Pour une formation signifiante
Les principes généraux de cette formation signifiante affirme Pr Ben Ayèche sont La pertinence c'est-à-dire une adéquation entre le contenu de la formation et les grandes orientations du système éducatif et aussi avec les besoins identifiés, la négociation ou La contractualisation qui est une implication effective des enseignants et une consultation portant sur le contenu, les modalités, la périodicité. Ceci sans oublier la responsabilisation c'est à dire la valorisation de la formation auprès du corps professoral qui exige un consensus de toutes les parties impliquées dans une logique de collaboration et de partenariat et enfin la finalisation car tout acte de formation devrait aboutir à la production d'un document en vue de doter les enseignants d'outils didactiques validés. La mise en œuvre d'une action de formation exige la prospection du terrain. En effet, les actions de formation sont élaborées à partir d'une analyse fine des besoins en vue de réactualiser les connaissances en lien avec les évolutions de la recherche et échapper ainsi à toute forme de reconduction automatique des données figurant dans les manuels scolaires ou autre document de travail. Elle exige la conception d'un projet de formation, la planification, l'Identification des intervenants et du public cible, la préparation des documents de référence, la mise en œuvre et le dispositif d'évaluation/régulation. Les actions de formation sont systématiquement accompagnées d'une évaluation propre à permettre d'ajuster l'offre aux besoins de formation. Ne nous limitons pas à des évaluations post formation permettant de mesurer l'impact des actions de formation sur les pratiques professionnelles et la qualité des enseignements mais prévoyons aussi des évaluations/régulations.

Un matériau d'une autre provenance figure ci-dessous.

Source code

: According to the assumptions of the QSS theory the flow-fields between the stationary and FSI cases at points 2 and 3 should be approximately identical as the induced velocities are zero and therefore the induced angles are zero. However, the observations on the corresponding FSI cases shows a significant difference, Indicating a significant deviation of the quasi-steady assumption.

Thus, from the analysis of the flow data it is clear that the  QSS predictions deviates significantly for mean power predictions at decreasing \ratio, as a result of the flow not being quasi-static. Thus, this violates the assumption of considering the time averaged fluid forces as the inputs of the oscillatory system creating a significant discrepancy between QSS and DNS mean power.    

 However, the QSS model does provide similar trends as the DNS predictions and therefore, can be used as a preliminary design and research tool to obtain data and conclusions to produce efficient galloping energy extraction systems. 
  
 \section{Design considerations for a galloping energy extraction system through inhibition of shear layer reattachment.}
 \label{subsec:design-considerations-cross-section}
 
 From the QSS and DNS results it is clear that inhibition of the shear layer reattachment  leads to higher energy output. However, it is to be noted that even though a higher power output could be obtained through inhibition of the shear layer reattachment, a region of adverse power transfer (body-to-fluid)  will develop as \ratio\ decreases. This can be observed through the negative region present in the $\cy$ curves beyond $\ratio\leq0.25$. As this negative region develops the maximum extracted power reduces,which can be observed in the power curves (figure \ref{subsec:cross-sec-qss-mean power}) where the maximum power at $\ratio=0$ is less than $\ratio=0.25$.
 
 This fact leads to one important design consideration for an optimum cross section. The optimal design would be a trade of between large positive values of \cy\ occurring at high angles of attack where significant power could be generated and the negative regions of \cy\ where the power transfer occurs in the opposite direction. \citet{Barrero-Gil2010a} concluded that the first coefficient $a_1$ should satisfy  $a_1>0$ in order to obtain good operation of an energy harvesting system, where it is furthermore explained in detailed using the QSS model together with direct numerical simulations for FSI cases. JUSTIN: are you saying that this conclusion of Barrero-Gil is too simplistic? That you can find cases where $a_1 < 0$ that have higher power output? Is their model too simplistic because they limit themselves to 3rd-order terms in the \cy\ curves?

La formation se doit, par conséquent, d'échapper à toute forme de reconduction automatique, de répondre aux demandes et d'œuvrer pour une réactualisation des connaissances des enseignants en lien avec les évolutions de la recherche. Elle permet ainsi non seulement des évolutions de carrière et mais elle concourt avant tout à l'amélioration de la qualité de l'enseignement dispensé en classe. De ce fait, une réforme du recrutement et de la formation des enseignants s'impose et devrait conduire à mieux articuler formation initiale et formation continue dans un continuum de formation professionnelle de manière à ancrer le métier dans un parcours professionnel. Une formation, signifiante, exige dans cette optique un consensus de toutes les parties impliquées, la prise en compte du principe de collaboration, de partenariat et de responsabilisation des enseignants. Ce dispositif, négocié, génère la valorisation de la formation continue auprès du corps professoral. De telles actions de formation seraient systématiquement accompagnées d'une évaluation propre à permettre d'ajuster l'offre aux besoins et à mesurer l'impact des actions de formation sur les pratiques professionnelles et la qualité des enseignements ».